-- Opening Marker --

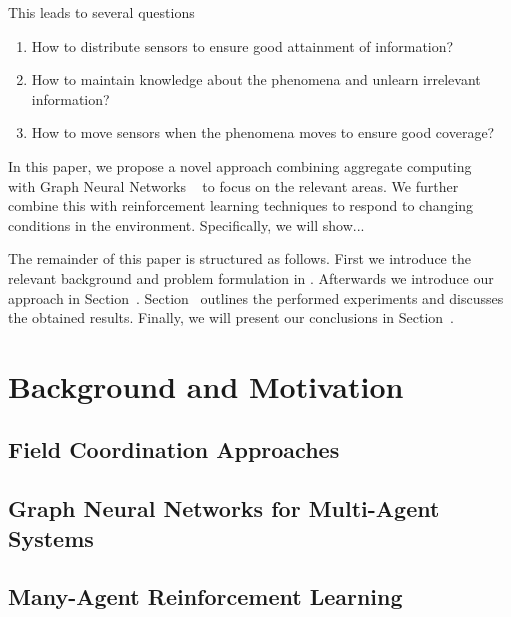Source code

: \documentclass[conference]{IEEEtran}
\begin{document}
This leads to several questions 
\begin{enumerate}
	\item How to distribute sensors to ensure good attainment of information?
	\item How to maintain knowledge about the phenomena and unlearn irrelevant information?
	\item How to move sensors when the phenomena moves to ensure good coverage?
\end{enumerate} 

In this paper, we propose a novel approach combining aggregate computing
~\cite{Beal2015Computer} with Graph Neural Networks
~\cite{Zhou2020AIOpen} to focus on the relevant areas. We further combine this with reinforcement learning techniques to respond to changing conditions in the environment.
Specifically, we will show... 

The remainder of this paper is structured as follows. First we introduce the relevant background and problem formulation in . Afterwards we introduce our approach in Section~. Section~ outlines the performed experiments and discusses the obtained results. Finally, we will present our conclusions in Section~.


\section{Background and Motivation}
\label{sec:background}
\subsection{Field Coordination Approaches}
\subsection{Graph Neural Networks for Multi-Agent Systems}
\subsection{Many-Agent Reinforcement Learning}
\end{document}
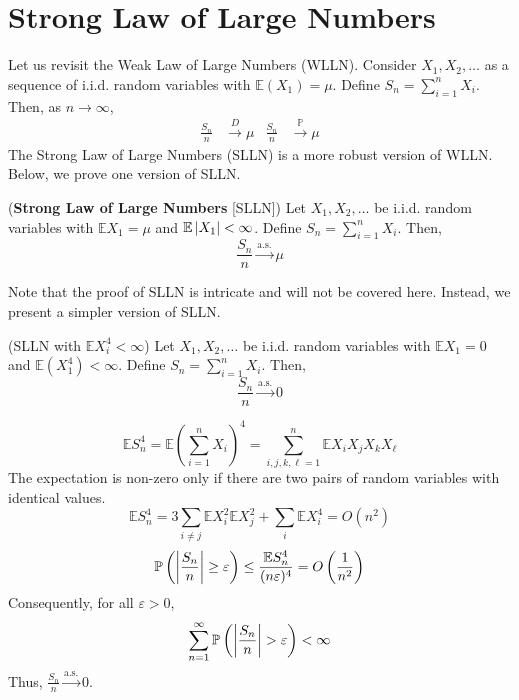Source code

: \documentclass{huhtakm-template-book}
\newcommand{\prob}{\mathbb{P}}
\newcommand{\expect}{\mathbb{E}}
\begin{document}
\section{Strong Law of Large Numbers}
    Let us revisit the Weak Law of Large Numbers (WLLN). Consider $X_{1},X_{2},\dots$ as a sequence of i.i.d. random variables with $\expect(X_{1})=\mu$. Define $S_{n}=\sum_{i=1}^{n}X_{i}$. Then, as $n\to\infty$,
    \begin{align*}
        \frac{S_{n}}{n}&\xrightarrow{D}\mu & \frac{S_{n}}{n}&\xrightarrow{\prob}\mu
    \end{align*}
    The Strong Law of Large Numbers (SLLN) is a more robust version of WLLN. Below, we prove one version of SLLN.
    \begin{thm}(\textbf{Strong Law of Large Numbers} [SLLN])
        Let $X_{1},X_{2},\dots$ be i.i.d. random variables with $\expect X_{1}=\mu$ and $\expect\abs{X_{1}}<\infty$. Define $S_{n}=\sum_{i=1}^{n}X_{i}$. Then,
        \begin{equation*}
            \frac{S_{n}}{n}\xrightarrow{\text{a.s.}}\mu
        \end{equation*}
    \end{thm}
    Note that the proof of SLLN is intricate and will not be covered here. Instead, we present a simpler version of SLLN.
    \newpage
    \begin{thm}(SLLN with $\expect X_{i}^{4}<\infty$)
        Let $X_{1},X_{2},\dots$ be i.i.d. random variables with $\expect X_{1}=0$ and $\expect(X_{1}^{4})<\infty$. Define $S_{n}=\sum_{i=1}^{n}X_{i}$. Then,
        \begin{equation*}
            \frac{S_{n}}{n}\xrightarrow{\text{a.s.}}0
        \end{equation*}
    \end{thm}
    \begin{proofing}
        \begin{equation*}
            \expect S_{n}^{4}=\expect\left(\sum_{i=1}^{n}X_{i}\right)^{4}=\sum_{i,j,k,\ell=1}^{n}\expect X_{i}X_{j}X_{k}X_{\ell}
        \end{equation*}
        The expectation is non-zero only if there are two pairs of random variables with identical values.
        \begin{equation*}
            \expect S_{n}^{4}=3\sum_{i\neq j}\expect X_{i}^{2}\expect X_{j}^{2}+\sum_{i}\expect X_{i}^{4}=O(n^{2})
        \end{equation*}
        \begin{equation*}
            \prob\left(\abs{\frac{S_{n}}{n}}\geq\varepsilon\right)\leq\frac{\expect S_{n}^{4}}{(n\varepsilon)^{4}}=O\left(\frac{1}{n^{2}}\right)
        \end{equation*}
        Consequently, for all $\varepsilon>0$,
        \begin{equation*}
            \sum_{n=1}^{\infty}\prob\left(\abs{\frac{S_{n}}{n}}>\varepsilon\right)<\infty
        \end{equation*}
        Thus, $\frac{S_{n}}{n}\xrightarrow{\text{a.s.}}0$.
    \end{proofing}
\end{document}

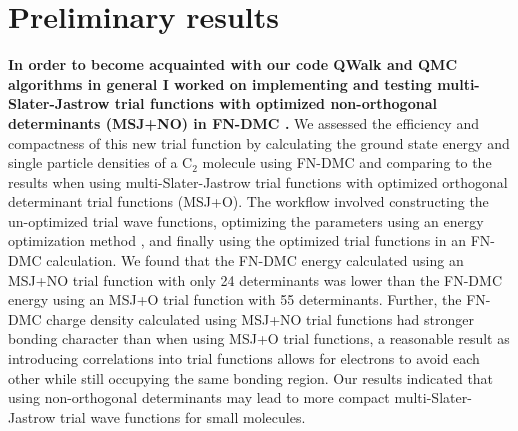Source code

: \documentclass{article}
\begin{document}
\section{Preliminary results}
\textbf{In order to become acquainted with our code QWalk \cite{WAGNER20093390} and QMC algorithms in general I worked on implementing and testing multi-Slater-Jastrow trial functions with optimized non-orthogonal determinants (MSJ+NO) in FN-DMC \cite{Pathak2018}.}
We assessed the efficiency and compactness of this new trial function by calculating the ground state energy and single particle densities of a C$_2$ molecule using FN-DMC and comparing to the results when using multi-Slater-Jastrow trial functions with optimized orthogonal determinant trial functions (MSJ+O). 
The workflow involved constructing the un-optimized trial wave functions, optimizing the parameters using an energy optimization method \cite{Toulouse2007}, and finally using the optimized trial functions in an FN-DMC calculation. 
We found that the FN-DMC energy calculated using an MSJ+NO trial function with only 24 determinants was lower than the FN-DMC energy using an MSJ+O trial function with 55 determinants. 
Further, the FN-DMC charge density calculated using MSJ+NO trial functions had stronger bonding character than when using MSJ+O trial functions, a reasonable result as introducing correlations into trial functions allows for electrons to avoid each other while still occupying the same bonding region. 
Our results indicated that using non-orthogonal determinants may lead to more compact multi-Slater-Jastrow trial wave functions for small molecules.
\end{document}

-- Closing Marker --

**YOUR GOAL**
Reproduce only the lines from the beginning of the data through the line that contains "The Strong Law", both included, and please drop the pictures.

**EXERCISE OUTPUT**
Source code

: \documentclass[conference]{IEEEtran}
\begin{document}
This leads to several questions 
\begin{enumerate}
	\item How to distribute sensors to ensure good attainment of information?
	\item How to maintain knowledge about the phenomena and unlearn irrelevant information?
	\item How to move sensors when the phenomena moves to ensure good coverage?
\end{enumerate} 

In this paper, we propose a novel approach combining aggregate computing
~\cite{Beal2015Computer} with Graph Neural Networks
~\cite{Zhou2020AIOpen} to focus on the relevant areas. We further combine this with reinforcement learning techniques to respond to changing conditions in the environment.
Specifically, we will show... 

The remainder of this paper is structured as follows. First we introduce the relevant background and problem formulation in . Afterwards we introduce our approach in Section~. Section~ outlines the performed experiments and discusses the obtained results. Finally, we will present our conclusions in Section~.


\section{Background and Motivation}
\label{sec:background}
\subsection{Field Coordination Approaches}
\subsection{Graph Neural Networks for Multi-Agent Systems}
\subsection{Many-Agent Reinforcement Learning}
\end{document}
Source code

: \documentclass{huhtakm-template-book}
\newcommand{\prob}{\mathbb{P}}
\newcommand{\expect}{\mathbb{E}}
\begin{document}
\section{Strong Law of Large Numbers}
    Let us revisit the Weak Law of Large Numbers (WLLN). Consider $X_{1},X_{2},\dots$ as a sequence of i.i.d. random variables with $\expect(X_{1})=\mu$. Define $S_{n}=\sum_{i=1}^{n}X_{i}$. Then, as $n\to\infty$,
    \begin{align*}
        \frac{S_{n}}{n}&\xrightarrow{D}\mu & \frac{S_{n}}{n}&\xrightarrow{\prob}\mu
    \end{align*}
    The Strong Law of Large Numbers (SLLN) is a more robust version of WLLN. Below, we prove one version of SLLN.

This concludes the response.